### Problem description
Go through the records and report each line holding the string "newcommand".
*** Dataset extract ***
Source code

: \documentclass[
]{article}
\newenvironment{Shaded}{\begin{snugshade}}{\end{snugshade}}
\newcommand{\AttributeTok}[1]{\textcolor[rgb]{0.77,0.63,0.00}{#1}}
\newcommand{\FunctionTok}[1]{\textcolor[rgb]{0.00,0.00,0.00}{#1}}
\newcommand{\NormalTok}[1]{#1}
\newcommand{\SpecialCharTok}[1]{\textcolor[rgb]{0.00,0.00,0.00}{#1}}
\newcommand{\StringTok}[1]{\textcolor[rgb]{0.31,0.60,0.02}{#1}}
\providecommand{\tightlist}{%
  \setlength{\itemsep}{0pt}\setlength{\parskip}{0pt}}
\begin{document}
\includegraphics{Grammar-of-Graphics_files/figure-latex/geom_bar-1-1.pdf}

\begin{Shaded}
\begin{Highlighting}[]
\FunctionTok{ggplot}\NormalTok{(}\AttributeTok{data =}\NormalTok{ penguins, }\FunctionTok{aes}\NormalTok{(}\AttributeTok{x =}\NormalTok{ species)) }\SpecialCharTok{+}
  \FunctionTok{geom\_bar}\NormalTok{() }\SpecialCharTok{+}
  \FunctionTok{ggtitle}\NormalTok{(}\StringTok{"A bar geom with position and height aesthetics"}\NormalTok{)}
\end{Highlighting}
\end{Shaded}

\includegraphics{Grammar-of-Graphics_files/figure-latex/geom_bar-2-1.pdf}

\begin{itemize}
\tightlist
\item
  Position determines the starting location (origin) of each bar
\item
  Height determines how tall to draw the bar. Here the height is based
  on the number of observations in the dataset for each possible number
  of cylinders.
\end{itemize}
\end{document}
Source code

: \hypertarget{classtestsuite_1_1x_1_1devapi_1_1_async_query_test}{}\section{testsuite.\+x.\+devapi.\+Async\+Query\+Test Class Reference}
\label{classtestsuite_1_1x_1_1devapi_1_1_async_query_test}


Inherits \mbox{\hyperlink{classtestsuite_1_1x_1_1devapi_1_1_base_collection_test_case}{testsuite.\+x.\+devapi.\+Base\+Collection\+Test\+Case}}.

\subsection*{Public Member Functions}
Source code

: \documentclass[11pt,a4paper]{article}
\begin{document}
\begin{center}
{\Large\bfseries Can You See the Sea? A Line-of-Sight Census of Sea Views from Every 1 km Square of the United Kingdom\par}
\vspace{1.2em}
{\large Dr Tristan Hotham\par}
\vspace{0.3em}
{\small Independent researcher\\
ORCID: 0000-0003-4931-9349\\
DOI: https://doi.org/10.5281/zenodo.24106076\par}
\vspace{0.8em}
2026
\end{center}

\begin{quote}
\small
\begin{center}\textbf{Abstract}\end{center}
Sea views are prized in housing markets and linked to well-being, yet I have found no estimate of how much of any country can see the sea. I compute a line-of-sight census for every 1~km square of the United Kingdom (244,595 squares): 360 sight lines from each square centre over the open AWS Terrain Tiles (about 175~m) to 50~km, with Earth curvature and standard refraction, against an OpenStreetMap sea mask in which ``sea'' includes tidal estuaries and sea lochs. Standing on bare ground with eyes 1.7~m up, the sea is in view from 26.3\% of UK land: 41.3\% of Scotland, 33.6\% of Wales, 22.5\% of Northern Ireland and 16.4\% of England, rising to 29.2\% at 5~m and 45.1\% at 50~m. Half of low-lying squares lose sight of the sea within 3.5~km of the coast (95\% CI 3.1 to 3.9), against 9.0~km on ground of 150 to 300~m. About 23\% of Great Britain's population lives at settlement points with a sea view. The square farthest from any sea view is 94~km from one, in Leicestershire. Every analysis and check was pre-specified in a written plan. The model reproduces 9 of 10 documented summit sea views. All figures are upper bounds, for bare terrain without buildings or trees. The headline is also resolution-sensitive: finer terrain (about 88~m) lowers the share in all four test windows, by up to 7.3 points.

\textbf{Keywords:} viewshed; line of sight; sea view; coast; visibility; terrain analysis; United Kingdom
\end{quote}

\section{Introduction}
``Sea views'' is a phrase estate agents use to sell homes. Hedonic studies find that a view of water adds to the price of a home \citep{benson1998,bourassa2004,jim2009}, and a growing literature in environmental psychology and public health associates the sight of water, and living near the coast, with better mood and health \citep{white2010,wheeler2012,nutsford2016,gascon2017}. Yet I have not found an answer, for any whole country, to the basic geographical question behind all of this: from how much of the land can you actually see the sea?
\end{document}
*** End of Dataset extract ***
### Exercise result
\newcommand{\AttributeTok}[1]{\textcolor[rgb]{0.77,0.63,0.00}{#1}}
\newcommand{\FunctionTok}[1]{\textcolor[rgb]{0.00,0.00,0.00}{#1}}
\newcommand{\NormalTok}[1]{#1}
\newcommand{\SpecialCharTok}[1]{\textcolor[rgb]{0.00,0.00,0.00}{#1}}
\newcommand{\StringTok}[1]{\textcolor[rgb]{0.31,0.60,0.02}{#1}}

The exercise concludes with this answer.